* Task statement *
Show the lines of the material that contain the word "emoji".

* Dataset extract *
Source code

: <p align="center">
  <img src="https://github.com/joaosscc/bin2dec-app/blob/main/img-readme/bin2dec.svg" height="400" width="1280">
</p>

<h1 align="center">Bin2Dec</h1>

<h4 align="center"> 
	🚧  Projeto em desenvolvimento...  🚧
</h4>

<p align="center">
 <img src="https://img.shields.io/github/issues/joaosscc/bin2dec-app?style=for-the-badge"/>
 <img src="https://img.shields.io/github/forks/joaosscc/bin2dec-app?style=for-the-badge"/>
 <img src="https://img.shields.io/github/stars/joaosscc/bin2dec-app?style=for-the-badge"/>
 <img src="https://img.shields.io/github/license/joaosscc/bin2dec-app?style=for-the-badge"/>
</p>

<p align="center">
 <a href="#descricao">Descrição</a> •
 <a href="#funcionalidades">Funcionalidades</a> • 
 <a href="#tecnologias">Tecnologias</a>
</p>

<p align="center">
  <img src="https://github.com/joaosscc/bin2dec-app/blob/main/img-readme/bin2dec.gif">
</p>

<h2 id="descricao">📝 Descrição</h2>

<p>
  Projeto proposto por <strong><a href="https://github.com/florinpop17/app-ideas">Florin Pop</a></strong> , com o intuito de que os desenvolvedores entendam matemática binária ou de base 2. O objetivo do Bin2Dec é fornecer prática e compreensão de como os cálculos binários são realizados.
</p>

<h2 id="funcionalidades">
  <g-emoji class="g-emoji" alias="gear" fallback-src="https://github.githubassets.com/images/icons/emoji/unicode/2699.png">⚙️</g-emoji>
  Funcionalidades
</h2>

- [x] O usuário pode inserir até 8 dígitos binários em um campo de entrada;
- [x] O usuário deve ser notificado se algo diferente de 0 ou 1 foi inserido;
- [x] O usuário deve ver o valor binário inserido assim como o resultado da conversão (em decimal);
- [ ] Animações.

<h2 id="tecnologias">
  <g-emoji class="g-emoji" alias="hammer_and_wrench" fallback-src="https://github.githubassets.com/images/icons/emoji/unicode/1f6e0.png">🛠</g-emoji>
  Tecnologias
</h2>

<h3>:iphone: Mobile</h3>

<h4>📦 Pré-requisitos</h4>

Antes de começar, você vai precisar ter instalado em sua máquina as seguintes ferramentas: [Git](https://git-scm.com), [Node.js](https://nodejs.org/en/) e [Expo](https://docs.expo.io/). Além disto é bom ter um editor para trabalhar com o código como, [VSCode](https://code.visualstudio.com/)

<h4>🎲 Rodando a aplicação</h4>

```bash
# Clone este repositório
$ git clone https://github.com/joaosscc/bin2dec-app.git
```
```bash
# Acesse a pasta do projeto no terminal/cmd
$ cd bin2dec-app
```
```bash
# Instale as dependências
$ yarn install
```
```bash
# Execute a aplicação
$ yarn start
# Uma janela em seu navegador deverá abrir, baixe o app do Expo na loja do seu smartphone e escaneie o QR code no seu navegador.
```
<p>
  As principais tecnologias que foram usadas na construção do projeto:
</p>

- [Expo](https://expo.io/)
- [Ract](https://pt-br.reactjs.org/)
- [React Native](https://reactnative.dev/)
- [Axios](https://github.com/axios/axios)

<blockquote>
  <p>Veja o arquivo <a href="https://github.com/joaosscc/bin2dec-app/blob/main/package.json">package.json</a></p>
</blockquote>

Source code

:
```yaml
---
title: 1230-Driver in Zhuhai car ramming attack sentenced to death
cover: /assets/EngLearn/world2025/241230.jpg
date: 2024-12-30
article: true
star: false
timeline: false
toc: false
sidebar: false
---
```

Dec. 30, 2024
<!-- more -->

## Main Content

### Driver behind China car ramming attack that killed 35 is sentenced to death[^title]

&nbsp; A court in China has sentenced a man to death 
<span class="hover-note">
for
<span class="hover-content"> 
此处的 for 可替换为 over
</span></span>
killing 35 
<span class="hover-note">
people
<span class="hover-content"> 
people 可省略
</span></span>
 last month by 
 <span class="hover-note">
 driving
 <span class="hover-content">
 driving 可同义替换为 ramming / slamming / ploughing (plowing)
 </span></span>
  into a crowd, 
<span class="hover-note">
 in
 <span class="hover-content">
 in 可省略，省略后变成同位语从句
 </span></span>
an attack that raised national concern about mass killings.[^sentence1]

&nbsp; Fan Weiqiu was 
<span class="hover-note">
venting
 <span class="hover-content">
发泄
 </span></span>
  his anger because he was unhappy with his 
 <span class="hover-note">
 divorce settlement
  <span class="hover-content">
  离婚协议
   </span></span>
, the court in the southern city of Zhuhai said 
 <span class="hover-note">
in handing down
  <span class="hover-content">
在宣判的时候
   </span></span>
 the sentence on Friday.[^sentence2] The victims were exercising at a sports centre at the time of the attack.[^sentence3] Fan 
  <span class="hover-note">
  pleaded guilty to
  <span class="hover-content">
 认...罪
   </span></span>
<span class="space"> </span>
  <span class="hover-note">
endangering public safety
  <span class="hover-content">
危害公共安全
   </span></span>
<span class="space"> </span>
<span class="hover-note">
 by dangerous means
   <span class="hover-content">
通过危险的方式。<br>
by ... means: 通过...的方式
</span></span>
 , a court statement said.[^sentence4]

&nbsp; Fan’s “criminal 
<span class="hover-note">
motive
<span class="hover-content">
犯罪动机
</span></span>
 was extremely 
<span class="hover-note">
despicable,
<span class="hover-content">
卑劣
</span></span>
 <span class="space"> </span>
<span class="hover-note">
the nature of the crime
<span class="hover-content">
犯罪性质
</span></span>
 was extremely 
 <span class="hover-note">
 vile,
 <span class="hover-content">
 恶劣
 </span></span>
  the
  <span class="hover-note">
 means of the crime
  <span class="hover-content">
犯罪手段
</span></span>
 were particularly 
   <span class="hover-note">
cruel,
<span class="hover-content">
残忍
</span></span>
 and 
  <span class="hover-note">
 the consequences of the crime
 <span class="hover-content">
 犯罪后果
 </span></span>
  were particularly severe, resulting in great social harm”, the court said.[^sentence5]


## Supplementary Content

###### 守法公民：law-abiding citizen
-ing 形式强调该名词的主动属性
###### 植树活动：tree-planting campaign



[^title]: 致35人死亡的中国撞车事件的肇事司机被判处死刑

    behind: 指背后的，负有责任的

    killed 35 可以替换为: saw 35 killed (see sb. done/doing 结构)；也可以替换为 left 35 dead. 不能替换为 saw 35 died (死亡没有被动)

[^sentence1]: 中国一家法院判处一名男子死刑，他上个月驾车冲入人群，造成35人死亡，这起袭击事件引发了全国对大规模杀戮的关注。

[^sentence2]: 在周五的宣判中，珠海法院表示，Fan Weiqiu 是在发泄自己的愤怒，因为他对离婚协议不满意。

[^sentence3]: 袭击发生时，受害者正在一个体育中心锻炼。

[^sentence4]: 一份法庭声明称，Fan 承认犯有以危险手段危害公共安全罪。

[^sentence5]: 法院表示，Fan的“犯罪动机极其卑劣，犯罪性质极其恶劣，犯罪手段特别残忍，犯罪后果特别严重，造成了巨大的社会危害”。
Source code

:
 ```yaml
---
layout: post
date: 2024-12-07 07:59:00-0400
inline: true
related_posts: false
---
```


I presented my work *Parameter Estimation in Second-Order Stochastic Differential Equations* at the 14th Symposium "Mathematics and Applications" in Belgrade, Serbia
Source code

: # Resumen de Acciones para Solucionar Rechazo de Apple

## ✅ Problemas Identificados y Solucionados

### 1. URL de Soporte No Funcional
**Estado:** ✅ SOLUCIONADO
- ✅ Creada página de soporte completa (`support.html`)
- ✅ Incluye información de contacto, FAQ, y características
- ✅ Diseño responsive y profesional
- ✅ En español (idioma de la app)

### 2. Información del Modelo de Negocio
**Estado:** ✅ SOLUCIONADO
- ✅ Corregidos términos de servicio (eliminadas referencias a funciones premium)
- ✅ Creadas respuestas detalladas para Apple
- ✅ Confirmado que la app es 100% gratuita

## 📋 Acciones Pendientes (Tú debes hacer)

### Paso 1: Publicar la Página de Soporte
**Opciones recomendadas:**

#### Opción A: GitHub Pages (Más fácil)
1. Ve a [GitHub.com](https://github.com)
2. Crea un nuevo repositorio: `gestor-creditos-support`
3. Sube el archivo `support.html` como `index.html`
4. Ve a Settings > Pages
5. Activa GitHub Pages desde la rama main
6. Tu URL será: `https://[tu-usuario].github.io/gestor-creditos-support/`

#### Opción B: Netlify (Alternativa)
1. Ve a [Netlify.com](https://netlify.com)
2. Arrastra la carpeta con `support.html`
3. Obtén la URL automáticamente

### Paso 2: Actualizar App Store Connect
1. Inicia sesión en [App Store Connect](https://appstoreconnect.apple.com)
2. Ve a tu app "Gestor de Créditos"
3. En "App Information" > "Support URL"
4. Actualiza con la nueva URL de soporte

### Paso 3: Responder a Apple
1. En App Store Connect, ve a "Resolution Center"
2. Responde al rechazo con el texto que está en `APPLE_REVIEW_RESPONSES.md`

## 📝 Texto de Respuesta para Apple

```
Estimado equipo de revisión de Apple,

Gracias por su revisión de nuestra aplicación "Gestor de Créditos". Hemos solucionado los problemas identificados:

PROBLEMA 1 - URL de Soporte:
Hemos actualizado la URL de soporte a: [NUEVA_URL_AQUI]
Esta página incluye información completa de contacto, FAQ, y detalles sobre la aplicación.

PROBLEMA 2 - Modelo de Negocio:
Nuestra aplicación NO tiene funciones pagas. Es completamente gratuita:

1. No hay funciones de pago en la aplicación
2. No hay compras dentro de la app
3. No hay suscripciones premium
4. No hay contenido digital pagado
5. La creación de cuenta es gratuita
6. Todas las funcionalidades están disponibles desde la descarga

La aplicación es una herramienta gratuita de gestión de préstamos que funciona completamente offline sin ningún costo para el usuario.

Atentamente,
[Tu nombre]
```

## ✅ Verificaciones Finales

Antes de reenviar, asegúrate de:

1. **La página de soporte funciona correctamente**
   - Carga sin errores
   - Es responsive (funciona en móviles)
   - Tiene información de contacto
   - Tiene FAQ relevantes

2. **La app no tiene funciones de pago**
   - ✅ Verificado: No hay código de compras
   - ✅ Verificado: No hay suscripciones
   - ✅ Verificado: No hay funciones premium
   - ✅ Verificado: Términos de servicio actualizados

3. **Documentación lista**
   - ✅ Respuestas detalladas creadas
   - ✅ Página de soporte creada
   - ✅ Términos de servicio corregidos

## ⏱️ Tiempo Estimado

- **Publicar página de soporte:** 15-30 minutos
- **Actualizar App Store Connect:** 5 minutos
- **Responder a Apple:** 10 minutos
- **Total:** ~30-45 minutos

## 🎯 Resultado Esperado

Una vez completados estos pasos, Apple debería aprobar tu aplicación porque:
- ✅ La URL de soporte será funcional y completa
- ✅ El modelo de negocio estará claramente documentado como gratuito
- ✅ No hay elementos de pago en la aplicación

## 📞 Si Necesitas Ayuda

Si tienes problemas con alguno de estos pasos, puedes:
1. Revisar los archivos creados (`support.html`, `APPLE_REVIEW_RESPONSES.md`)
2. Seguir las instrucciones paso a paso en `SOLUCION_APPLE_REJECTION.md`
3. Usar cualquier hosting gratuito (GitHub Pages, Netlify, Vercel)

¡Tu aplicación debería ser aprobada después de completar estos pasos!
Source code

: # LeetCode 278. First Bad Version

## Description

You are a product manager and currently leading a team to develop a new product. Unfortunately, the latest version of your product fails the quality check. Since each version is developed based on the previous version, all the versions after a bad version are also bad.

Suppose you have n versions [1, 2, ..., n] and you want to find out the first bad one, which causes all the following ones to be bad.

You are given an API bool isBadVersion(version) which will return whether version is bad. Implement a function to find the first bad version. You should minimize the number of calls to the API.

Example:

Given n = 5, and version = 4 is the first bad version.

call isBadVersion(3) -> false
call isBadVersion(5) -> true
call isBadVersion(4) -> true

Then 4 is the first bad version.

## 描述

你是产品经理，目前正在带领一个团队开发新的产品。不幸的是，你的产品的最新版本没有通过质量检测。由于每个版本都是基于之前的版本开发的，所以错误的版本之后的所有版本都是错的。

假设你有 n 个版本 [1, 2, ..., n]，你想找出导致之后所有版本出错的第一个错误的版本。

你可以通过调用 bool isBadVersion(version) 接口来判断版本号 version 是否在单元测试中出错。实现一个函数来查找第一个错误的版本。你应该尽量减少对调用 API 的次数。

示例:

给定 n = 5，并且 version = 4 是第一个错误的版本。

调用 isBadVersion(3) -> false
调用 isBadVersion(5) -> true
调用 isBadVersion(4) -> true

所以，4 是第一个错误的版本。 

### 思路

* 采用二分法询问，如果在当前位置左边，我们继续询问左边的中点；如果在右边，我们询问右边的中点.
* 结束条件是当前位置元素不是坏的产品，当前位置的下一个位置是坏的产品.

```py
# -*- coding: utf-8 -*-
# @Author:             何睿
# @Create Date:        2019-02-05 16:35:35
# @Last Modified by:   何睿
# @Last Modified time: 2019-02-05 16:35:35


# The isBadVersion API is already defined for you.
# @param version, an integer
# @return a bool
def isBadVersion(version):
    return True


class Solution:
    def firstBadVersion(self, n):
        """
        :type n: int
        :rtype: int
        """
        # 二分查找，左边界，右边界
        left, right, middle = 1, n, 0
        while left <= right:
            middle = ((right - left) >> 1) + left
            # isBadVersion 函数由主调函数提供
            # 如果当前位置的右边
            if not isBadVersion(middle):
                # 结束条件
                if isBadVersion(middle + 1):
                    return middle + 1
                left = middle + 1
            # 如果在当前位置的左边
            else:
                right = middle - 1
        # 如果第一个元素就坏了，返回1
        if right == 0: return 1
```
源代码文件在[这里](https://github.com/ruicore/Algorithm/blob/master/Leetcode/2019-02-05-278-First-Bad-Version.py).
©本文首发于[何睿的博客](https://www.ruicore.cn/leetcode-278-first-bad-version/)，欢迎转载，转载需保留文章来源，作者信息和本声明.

* Task result *
  <g-emoji class="g-emoji" alias="gear" fallback-src="https://github.githubassets.com/images/icons/emoji/unicode/2699.png">⚙️</g-emoji>
  <g-emoji class="g-emoji" alias="hammer_and_wrench" fallback-src="https://github.githubassets.com/images/icons/emoji/unicode/1f6e0.png">🛠</g-emoji>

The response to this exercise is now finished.